FAITHFUL READERS, HAVE PATIENCE with me. Normally on a Friday night I'd be drinking wine and listening to Wilco and relaxing in front of a fire or within a pool. Instead I'm doing all of those things while composing a minor reflection spurred by a post at one of the best wine blogs out there, Vinography:

The gist of it is that there was a survey conducted asking winos what source they trust for wine information, concluding that wine blogs weren't really trusted. And more importantly, Vinography reflects thoughtfully on the circumstances of such surveying (including the fact that the surveyors spun their press release so that bloggers would react to, and thus propagate it) and offers data from his own site's survey and access statistics.

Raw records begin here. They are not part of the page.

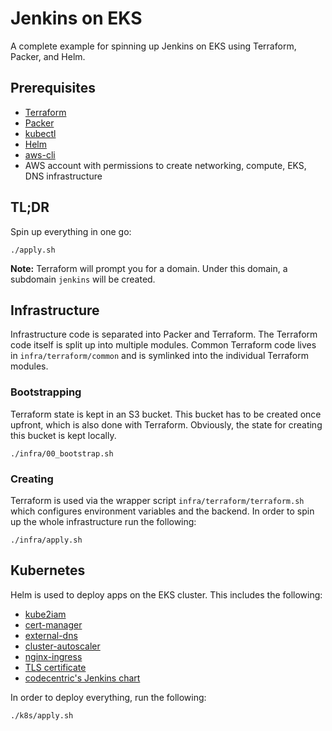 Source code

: # Jenkins on EKS

A complete example for spinning up Jenkins on EKS using Terraform, Packer, and Helm.

## Prerequisites

* [Terraform](https://www.terraform.io)
* [Packer](https://www.packer.io)
* [kubectl](https://kubernetes.io/docs/tasks/tools/install-kubectl/)
* [Helm](https://helm.sh)
* [aws-cli](https://aws.amazon.com/de/cli/)
* AWS account with permissions to create networking, compute, EKS, DNS infrastructure

## TL;DR

Spin up everything in one go:

```console
./apply.sh
```

**Note:** Terraform will prompt you for a domain.
Under this domain, a subdomain `jenkins` will be created.

## Infrastructure

Infrastructure code is separated into Packer and Terraform.
The Terraform code itself is split up into multiple modules.
Common Terraform code lives in `infra/terraform/common` and is symlinked into the individual Terraform modules.

### Bootstrapping

Terraform state is kept in an S3 bucket.
This bucket has to be created once upfront, which is also done with Terraform.
Obviously, the state for creating this bucket is kept locally.

```console
./infra/00_bootstrap.sh
```

### Creating

Terraform is used via the wrapper script `infra/terraform/terraform.sh` which configures environment variables and the backend.
In order to spin up the whole infrastructure run the following:

```console
./infra/apply.sh
```

## Kubernetes

Helm is used to deploy apps on the EKS cluster.
This includes the following:

* [kube2iam](https://github.com/helm/charts/tree/master/stable/kube2iam)
* [cert-manager](https://github.com/jetstack/cert-manager)
* [external-dns](https://github.com/helm/charts/tree/master/stable/external-dns)
* [cluster-autoscaler](https://github.com/helm/charts/tree/master/stable/cluster-autoscaler)
* [nginx-ingress](https://github.com/helm/charts/tree/master/stable/nginx-ingress)
* [TLS certificate](k8s/helm/charts/tls)
* [codecentric's Jenkins chart](https://github.com/codecentric/helm-charts/tree/master/charts/jenkins)

In order to deploy everything, run the following:

```console
./k8s/apply.sh
```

What Vinography doesn't do with this post is reflect on the relationship between bloggers and the wine industry--the elephant in the room when we talk about authority and consumer trust. The blogosphere's reputation as a third party has changed over the last few years, and will continue to change. It used to be that blogs were pretty radical and DIY, and now they're often co-opted (and we always suspect them of being so first, and look for clues of genuineness, a moving target). Look at how Gary Vaynerchuk massages his commercial interests in his video blog--it's an evolving, difficult issue, because the wine market changes, even as the media marketplace morphs at the same time.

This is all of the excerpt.